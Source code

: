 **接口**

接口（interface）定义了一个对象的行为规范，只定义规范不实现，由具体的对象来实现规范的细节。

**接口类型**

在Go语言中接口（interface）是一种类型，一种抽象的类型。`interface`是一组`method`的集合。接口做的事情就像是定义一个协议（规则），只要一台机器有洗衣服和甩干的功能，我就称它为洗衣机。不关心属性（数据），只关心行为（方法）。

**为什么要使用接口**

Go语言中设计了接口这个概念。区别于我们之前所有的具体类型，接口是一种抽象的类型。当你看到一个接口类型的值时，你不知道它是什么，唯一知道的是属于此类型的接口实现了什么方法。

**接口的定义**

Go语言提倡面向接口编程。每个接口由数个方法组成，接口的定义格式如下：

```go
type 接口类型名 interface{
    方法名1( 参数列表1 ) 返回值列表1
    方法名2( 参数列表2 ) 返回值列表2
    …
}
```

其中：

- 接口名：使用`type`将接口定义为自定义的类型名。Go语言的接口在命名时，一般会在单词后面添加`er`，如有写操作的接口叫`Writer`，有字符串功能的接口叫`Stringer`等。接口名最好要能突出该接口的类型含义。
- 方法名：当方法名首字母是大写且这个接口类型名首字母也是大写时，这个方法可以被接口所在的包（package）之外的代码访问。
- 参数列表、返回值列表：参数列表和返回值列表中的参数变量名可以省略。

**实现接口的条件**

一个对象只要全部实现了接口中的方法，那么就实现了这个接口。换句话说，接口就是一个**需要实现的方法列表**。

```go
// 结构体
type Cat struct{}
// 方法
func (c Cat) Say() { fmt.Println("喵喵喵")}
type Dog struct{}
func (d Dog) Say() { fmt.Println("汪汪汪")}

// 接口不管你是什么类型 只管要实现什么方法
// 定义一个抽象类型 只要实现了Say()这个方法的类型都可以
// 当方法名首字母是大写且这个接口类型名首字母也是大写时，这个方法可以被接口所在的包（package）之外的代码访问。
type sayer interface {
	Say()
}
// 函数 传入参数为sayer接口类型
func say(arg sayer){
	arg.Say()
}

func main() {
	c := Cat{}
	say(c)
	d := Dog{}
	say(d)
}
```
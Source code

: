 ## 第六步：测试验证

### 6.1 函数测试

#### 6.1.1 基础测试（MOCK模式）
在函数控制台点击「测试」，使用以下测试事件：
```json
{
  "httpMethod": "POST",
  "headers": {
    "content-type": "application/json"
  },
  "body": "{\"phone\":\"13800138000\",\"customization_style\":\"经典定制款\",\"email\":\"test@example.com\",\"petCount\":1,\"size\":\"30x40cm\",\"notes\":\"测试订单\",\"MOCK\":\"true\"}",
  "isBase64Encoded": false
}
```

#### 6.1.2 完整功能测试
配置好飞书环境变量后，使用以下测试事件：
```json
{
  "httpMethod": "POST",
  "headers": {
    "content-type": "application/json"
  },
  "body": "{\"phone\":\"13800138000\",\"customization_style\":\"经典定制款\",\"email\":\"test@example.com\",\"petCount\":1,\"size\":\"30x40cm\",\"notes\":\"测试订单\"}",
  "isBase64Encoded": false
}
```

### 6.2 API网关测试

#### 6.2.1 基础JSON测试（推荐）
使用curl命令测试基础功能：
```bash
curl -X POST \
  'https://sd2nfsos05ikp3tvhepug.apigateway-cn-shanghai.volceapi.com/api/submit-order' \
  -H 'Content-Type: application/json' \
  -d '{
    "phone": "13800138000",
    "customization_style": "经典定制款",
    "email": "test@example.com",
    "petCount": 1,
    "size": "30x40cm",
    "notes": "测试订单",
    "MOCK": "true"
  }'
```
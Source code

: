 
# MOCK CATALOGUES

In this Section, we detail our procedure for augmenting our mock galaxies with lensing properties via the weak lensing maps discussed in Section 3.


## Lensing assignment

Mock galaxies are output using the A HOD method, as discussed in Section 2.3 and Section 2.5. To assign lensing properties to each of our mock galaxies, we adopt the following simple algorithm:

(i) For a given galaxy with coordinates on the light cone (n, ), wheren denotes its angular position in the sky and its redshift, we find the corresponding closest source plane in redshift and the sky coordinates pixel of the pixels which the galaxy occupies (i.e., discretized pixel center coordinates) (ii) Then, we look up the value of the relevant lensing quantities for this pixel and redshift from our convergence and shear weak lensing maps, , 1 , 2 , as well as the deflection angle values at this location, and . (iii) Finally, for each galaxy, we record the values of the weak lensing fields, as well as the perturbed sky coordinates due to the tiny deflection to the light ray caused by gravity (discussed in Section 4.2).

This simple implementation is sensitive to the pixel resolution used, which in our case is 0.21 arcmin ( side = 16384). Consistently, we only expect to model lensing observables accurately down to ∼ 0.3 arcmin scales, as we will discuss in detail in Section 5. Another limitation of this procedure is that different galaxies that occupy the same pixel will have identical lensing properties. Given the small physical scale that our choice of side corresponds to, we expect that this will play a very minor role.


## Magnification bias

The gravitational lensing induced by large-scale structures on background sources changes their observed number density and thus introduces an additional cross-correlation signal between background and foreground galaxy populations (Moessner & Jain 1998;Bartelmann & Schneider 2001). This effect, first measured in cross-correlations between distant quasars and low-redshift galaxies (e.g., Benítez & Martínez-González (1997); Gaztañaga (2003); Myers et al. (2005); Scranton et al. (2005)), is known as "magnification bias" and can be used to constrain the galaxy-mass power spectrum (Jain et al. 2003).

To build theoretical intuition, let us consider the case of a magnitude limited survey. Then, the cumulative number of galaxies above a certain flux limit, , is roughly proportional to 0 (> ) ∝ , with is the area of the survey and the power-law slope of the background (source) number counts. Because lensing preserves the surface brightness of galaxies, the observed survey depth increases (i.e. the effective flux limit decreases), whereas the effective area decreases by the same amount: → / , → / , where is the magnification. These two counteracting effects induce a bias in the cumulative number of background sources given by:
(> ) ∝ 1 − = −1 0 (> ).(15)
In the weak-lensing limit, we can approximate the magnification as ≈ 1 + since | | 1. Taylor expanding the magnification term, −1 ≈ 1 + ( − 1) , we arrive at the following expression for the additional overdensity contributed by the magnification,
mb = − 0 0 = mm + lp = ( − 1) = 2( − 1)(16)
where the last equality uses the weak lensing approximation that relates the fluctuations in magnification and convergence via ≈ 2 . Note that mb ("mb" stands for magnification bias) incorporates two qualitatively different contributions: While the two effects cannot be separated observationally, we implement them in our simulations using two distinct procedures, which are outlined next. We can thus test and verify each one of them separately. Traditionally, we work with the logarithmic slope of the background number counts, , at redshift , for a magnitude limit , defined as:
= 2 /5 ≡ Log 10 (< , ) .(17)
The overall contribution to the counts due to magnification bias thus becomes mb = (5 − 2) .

= = = = =

Your answer should be each line from the preceding material in which the word "case" occurs.

# SOLUTION TO THE PROBLEM:
This simple implementation is sensitive to the pixel resolution used, which in our case is 0.21 arcmin ( side = 16384). Consistently, we only expect to model lensing observables accurately down to ∼ 0.3 arcmin scales, as we will discuss in detail in Section 5. Another limitation of this procedure is that different galaxies that occupy the same pixel will have identical lensing properties. Given the small physical scale that our choice of side corresponds to, we expect that this will play a very minor role.
To build theoretical intuition, let us consider the case of a magnitude limited survey. Then, the cumulative number of galaxies above a certain flux limit, , is roughly proportional to 0 (> ) ∝ , with is the area of the survey and the power-law slope of the background (source) number counts. Because lensing preserves the surface brightness of galaxies, the observed survey depth increases (i.e. the effective flux limit decreases), whereas the effective area decreases by the same amount: → / , → / , where is the magnification. These two counteracting effects induce a bias in the cumulative number of background sources given by:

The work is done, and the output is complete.